Regarding your menstrual cycle, it’s important to note that various factors can influence your period, including stress, hormonal imbalances, and underlying health conditions. If you experienced your last menstrual period on the 12th of last month and have not engaged in sexual activity since then, the likelihood of pregnancy is low. However, if you are experiencing unusual symptoms such as pelvic pain, it’s crucial to consult with a healthcare provider to rule out any potential complications or conditions that may require treatment.

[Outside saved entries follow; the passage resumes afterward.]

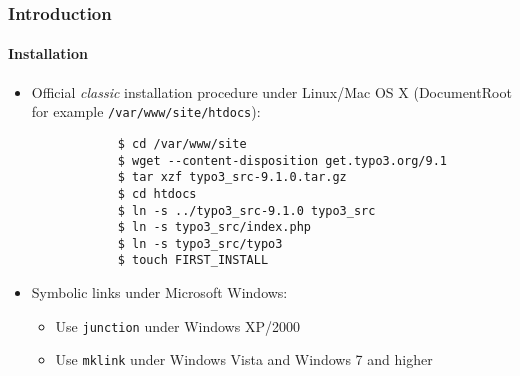 \begin{frame}[fragile]
	\frametitle{Introduction}
	\framesubtitle{Installation}

	\begin{itemize}
		\item Official \textit{classic} installation procedure under Linux/Mac OS X\newline
			(DocumentRoot for example \texttt{/var/www/site/htdocs}):
		\begin{lstlisting}
			$ cd /var/www/site
			$ wget --content-disposition get.typo3.org/9.1
			$ tar xzf typo3_src-9.1.0.tar.gz
			$ cd htdocs
			$ ln -s ../typo3_src-9.1.0 typo3_src
			$ ln -s typo3_src/index.php
			$ ln -s typo3_src/typo3
			$ touch FIRST_INSTALL
		\end{lstlisting}

		\item Symbolic links under Microsoft Windows:

			\begin{itemize}
				\item Use \texttt{junction} under Windows XP/2000
				\item Use \texttt{mklink} under Windows Vista and Windows 7 and higher
			\end{itemize}

	\end{itemize}
\end{frame}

You mentioned having an ultrasound, which is a valuable diagnostic tool. Ultrasounds can help visualize the reproductive organs and identify any abnormalities, such as cysts, fibroids, or signs of infection. If your ultrasound results were normal, this is a positive sign, but it does not entirely eliminate the possibility of other issues that may not be visible on imaging.

If you are still concerned about the possibility of pregnancy, consider taking a home pregnancy test. These tests are generally reliable and can provide peace of mind. If the test is negative and you continue to experience pelvic pain or other symptoms, it may be beneficial to follow up with your healthcare provider for further evaluation.

In terms of managing pelvic pain, there are several approaches you can consider. Over-the-counter pain relievers, such as ibuprofen or acetaminophen, can help alleviate discomfort. Additionally, applying heat to the pelvic area through a heating pad or warm bath may provide relief. If your pain is persistent or severe, your doctor may recommend physical therapy or other interventions to address the underlying causes.

Lastly, if you find that your anxiety about these symptoms is overwhelming, it may be helpful to speak with a mental health professional. Chronic pain and health concerns can significantly impact mental well-being, and addressing these feelings can be an essential part of your overall health strategy.

In summary, while pelvic pain and menstrual issues can be concerning, understanding the potential causes and seeking appropriate medical advice is crucial. Given your history of PID and recent symptoms, it’s essential to maintain open communication with your healthcare provider to ensure that any underlying conditions are appropriately managed. Remember, you are not alone in this, and many women experience similar concerns during their reproductive years.